FRONTIERS RECORDS/SOULFOOD

Cooles Cover! Sowohl Bandname als auch der Titel werden gut umgesetzt und außerdem läßt der Anblick erst gar nicht daran denken, hier irgendetwas Kitschiges vorgesetzt zu bekommen. Daß davon bei LABŸRINTH ohnehin nie die Rede war, wissen zwar alteingesessene Metaller schon lange, da die Band aber die letzten sieben Jahre in der Versenkung verschwunden war, sei diesbezüglich in Erinnerung gerufen, daß die an sich aus der Toskana stammende Formation noch nie jenen - inzwischen längst nicht mehr so häufig anzutreffenden - übermäßig bombastischen, für ihr Herkunftsland typischen Stil zelebrierte. Auch zu Zeiten von »Return To Heaven Denied« (1998) nicht, als LABŸRINTH zu den Hoffnungsträgern der italienischen Metalszene zählten. Zum Durchbruch auf internationaler Ebene hat es leider bis zur letzten Veröffentlichung, die als zweiter Teil des besagten Drehers gilt und ähnlich gelagert war, aber nicht gereicht.

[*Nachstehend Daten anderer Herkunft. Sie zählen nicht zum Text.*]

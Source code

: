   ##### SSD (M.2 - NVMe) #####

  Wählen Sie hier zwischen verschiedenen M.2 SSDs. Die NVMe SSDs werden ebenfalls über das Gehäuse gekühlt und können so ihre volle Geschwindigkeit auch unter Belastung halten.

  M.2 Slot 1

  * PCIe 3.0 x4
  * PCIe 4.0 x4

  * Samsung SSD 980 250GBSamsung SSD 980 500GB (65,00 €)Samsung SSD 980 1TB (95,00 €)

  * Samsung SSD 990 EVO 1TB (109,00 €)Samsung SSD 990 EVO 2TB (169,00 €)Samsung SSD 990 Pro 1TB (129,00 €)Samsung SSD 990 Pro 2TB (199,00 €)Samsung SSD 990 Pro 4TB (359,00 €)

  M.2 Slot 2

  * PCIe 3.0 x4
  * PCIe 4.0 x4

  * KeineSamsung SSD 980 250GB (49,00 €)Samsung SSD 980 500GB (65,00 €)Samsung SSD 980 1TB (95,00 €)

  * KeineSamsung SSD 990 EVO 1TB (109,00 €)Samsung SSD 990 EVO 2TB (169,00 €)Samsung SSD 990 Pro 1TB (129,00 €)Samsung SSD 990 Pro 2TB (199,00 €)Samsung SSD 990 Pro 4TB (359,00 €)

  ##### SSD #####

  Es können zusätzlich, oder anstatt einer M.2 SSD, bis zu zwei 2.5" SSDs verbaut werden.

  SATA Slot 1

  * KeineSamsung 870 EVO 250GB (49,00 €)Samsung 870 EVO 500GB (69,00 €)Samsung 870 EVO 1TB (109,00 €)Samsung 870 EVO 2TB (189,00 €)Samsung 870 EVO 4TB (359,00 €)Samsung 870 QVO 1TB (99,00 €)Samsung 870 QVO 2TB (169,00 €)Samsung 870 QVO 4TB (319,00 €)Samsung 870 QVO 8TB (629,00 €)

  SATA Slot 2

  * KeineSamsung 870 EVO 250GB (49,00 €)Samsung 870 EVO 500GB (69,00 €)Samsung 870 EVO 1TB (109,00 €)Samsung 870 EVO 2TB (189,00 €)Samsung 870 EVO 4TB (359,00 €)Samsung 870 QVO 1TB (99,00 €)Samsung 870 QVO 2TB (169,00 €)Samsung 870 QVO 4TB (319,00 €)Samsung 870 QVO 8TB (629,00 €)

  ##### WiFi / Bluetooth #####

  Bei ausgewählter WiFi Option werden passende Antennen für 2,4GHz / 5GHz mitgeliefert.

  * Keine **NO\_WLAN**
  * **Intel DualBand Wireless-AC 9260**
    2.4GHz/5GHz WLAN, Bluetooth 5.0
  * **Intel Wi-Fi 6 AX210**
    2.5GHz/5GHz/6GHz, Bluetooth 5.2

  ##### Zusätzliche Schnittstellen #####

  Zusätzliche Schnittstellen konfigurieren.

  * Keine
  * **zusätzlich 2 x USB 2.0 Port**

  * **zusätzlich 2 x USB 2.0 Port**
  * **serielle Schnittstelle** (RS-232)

Inwiefern das neue Album etwas am Status von LABŸRINTH ändern wird können, läßt sich natürlich nicht vorhersagen, sicher ist jedoch, daß Fans sämtlicher Phasen des Band-Schaffens mit »Architecture Of A God« ordentlich bedient werden. Neben den - ähnlich der »6 Days To Nowhere«-Phase der Band - in Richtung DREAM THEATER tendierenden Prog-Epen (wie dem überraschend an den Anfang gesetzten, voluminösen Sieben-Minüter ›Bullets‹ oder dem von einem, jeden Nicht-Musiker schwindlig machenden Riff-Konstrukt eröffneten ›Stardust And Ashes‹) hat die Truppe auch eher gefühlvoll-melodische Nummern wie ›A New Dream‹ am Start, mit denen es erneut in Richtung des durchaus erfolgreichen "Zwei-Teilers" geht.

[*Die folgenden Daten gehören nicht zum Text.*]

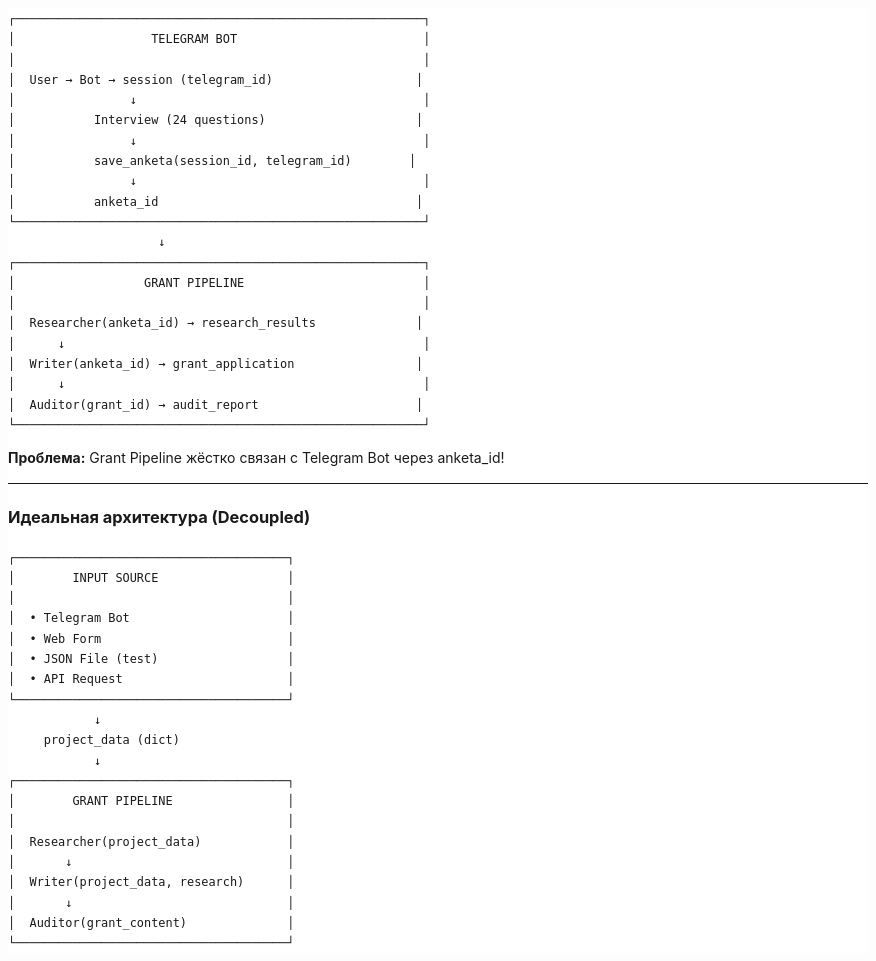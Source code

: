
```
┌─────────────────────────────────────────────────────────┐
│                   TELEGRAM BOT                          │
│                                                         │
│  User → Bot → session (telegram_id)                    │
│                ↓                                        │
│           Interview (24 questions)                     │
│                ↓                                        │
│           save_anketa(session_id, telegram_id)        │
│                ↓                                        │
│           anketa_id                                    │
└─────────────────────────────────────────────────────────┘
                     ↓
┌─────────────────────────────────────────────────────────┐
│                  GRANT PIPELINE                         │
│                                                         │
│  Researcher(anketa_id) → research_results              │
│      ↓                                                  │
│  Writer(anketa_id) → grant_application                 │
│      ↓                                                  │
│  Auditor(grant_id) → audit_report                      │
└─────────────────────────────────────────────────────────┘
```

**Проблема:** Grant Pipeline жёстко связан с Telegram Bot через anketa_id!

---

### Идеальная архитектура (Decoupled)

```
┌──────────────────────────────────────┐
│        INPUT SOURCE                  │
│                                      │
│  • Telegram Bot                      │
│  • Web Form                          │
│  • JSON File (test)                  │
│  • API Request                       │
└──────────────────────────────────────┘
            ↓
     project_data (dict)
            ↓
┌──────────────────────────────────────┐
│        GRANT PIPELINE                │
│                                      │
│  Researcher(project_data)            │
│       ↓                              │
│  Writer(project_data, research)      │
│       ↓                              │
│  Auditor(grant_content)              │
└──────────────────────────────────────┘
```
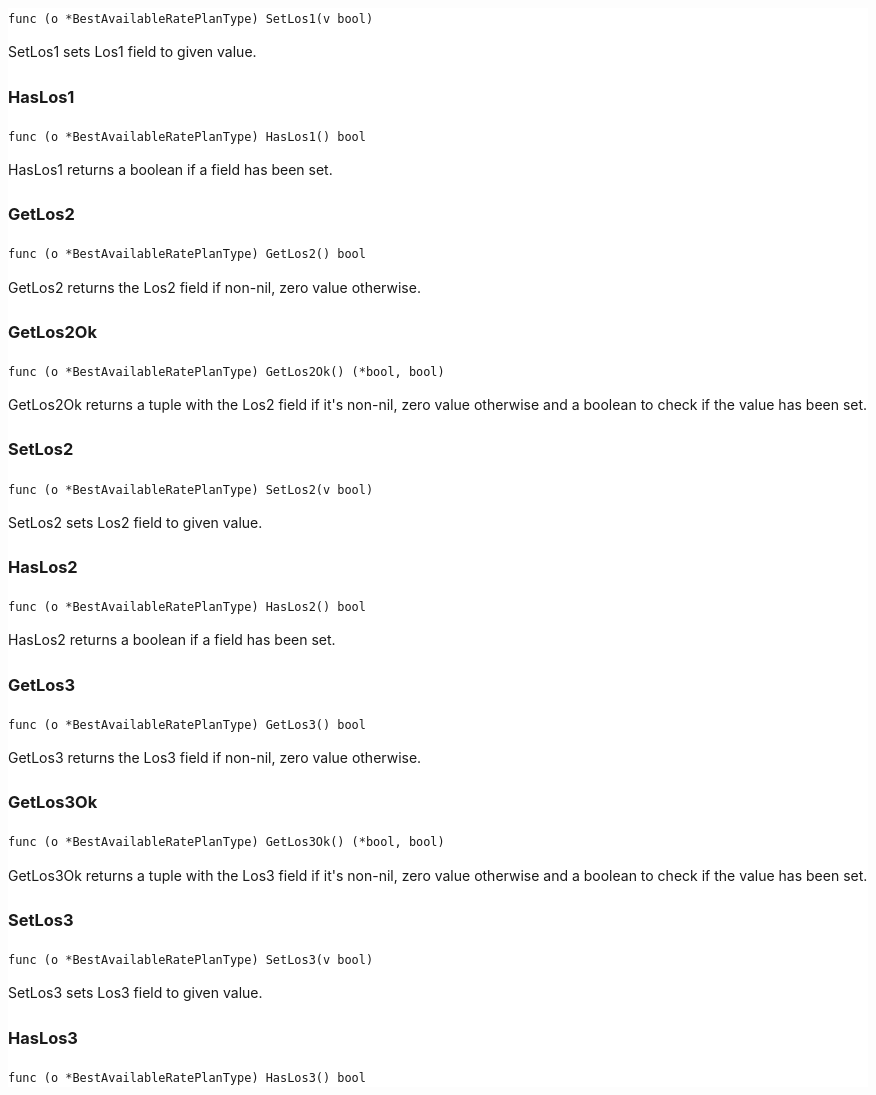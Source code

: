 `func (o *BestAvailableRatePlanType) SetLos1(v bool)`

SetLos1 sets Los1 field to given value.

### HasLos1

`func (o *BestAvailableRatePlanType) HasLos1() bool`

HasLos1 returns a boolean if a field has been set.

### GetLos2

`func (o *BestAvailableRatePlanType) GetLos2() bool`

GetLos2 returns the Los2 field if non-nil, zero value otherwise.

### GetLos2Ok

`func (o *BestAvailableRatePlanType) GetLos2Ok() (*bool, bool)`

GetLos2Ok returns a tuple with the Los2 field if it's non-nil, zero value otherwise
and a boolean to check if the value has been set.

### SetLos2

`func (o *BestAvailableRatePlanType) SetLos2(v bool)`

SetLos2 sets Los2 field to given value.

### HasLos2

`func (o *BestAvailableRatePlanType) HasLos2() bool`

HasLos2 returns a boolean if a field has been set.

### GetLos3

`func (o *BestAvailableRatePlanType) GetLos3() bool`

GetLos3 returns the Los3 field if non-nil, zero value otherwise.

### GetLos3Ok

`func (o *BestAvailableRatePlanType) GetLos3Ok() (*bool, bool)`

GetLos3Ok returns a tuple with the Los3 field if it's non-nil, zero value otherwise
and a boolean to check if the value has been set.

### SetLos3

`func (o *BestAvailableRatePlanType) SetLos3(v bool)`

SetLos3 sets Los3 field to given value.

### HasLos3

`func (o *BestAvailableRatePlanType) HasLos3() bool`
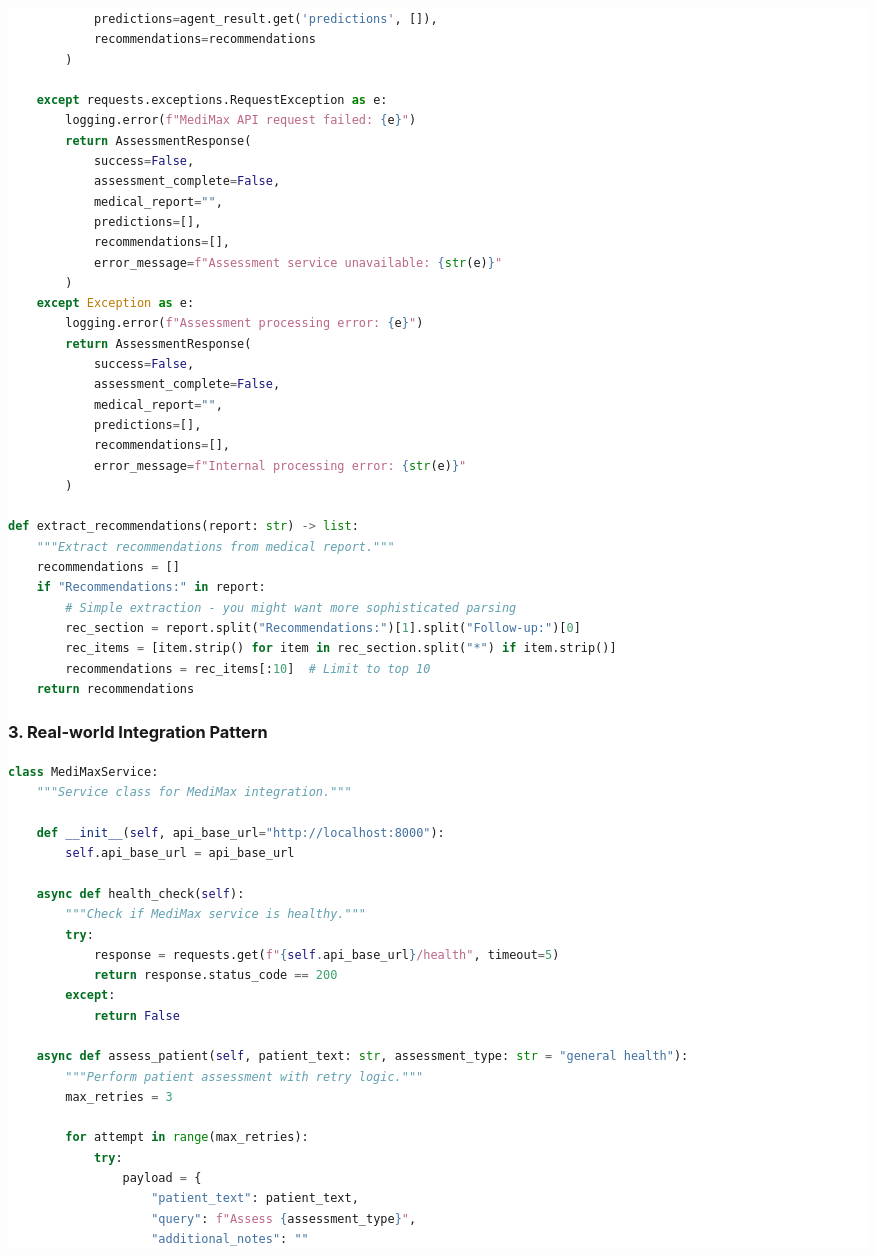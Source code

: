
 ```python
            predictions=agent_result.get('predictions', []),
            recommendations=recommendations
        )
        
    except requests.exceptions.RequestException as e:
        logging.error(f"MediMax API request failed: {e}")
        return AssessmentResponse(
            success=False,
            assessment_complete=False,
            medical_report="",
            predictions=[],
            recommendations=[],
            error_message=f"Assessment service unavailable: {str(e)}"
        )
    except Exception as e:
        logging.error(f"Assessment processing error: {e}")
        return AssessmentResponse(
            success=False,
            assessment_complete=False,
            medical_report="",
            predictions=[],
            recommendations=[],
            error_message=f"Internal processing error: {str(e)}"
        )

def extract_recommendations(report: str) -> list:
    """Extract recommendations from medical report."""
    recommendations = []
    if "Recommendations:" in report:
        # Simple extraction - you might want more sophisticated parsing
        rec_section = report.split("Recommendations:")[1].split("Follow-up:")[0]
        rec_items = [item.strip() for item in rec_section.split("*") if item.strip()]
        recommendations = rec_items[:10]  # Limit to top 10
    return recommendations
```

### 3. Real-world Integration Pattern

```python
class MediMaxService:
    """Service class for MediMax integration."""
    
    def __init__(self, api_base_url="http://localhost:8000"):
        self.api_base_url = api_base_url
        
    async def health_check(self):
        """Check if MediMax service is healthy."""
        try:
            response = requests.get(f"{self.api_base_url}/health", timeout=5)
            return response.status_code == 200
        except:
            return False
    
    async def assess_patient(self, patient_text: str, assessment_type: str = "general health"):
        """Perform patient assessment with retry logic."""
        max_retries = 3
        
        for attempt in range(max_retries):
            try:
                payload = {
                    "patient_text": patient_text,
                    "query": f"Assess {assessment_type}",
                    "additional_notes": ""
```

Darüber hinaus weiß das Sextett selbstredend aber immer noch, balladeske Klänge (›Those Days‹ läßt den Emotionen freien Lauf!) auf erlesene Weise an den Hörer zu vermitteln, und zu guter Letzt sei auch noch die offenbar in den letzten Jahren erstarkte Experimentierfreude erwähnt. Diese findet ihren Höhepunkt in der zwar eigenwilligen, aber auch verdammt mutigen Umsetzung des 90er Chartbreakers ›Children‹ von Robert Miles, mit dem LABYRINTH ihrem Landsmann Tribut zollen. Willkommen zurück im Geschäft!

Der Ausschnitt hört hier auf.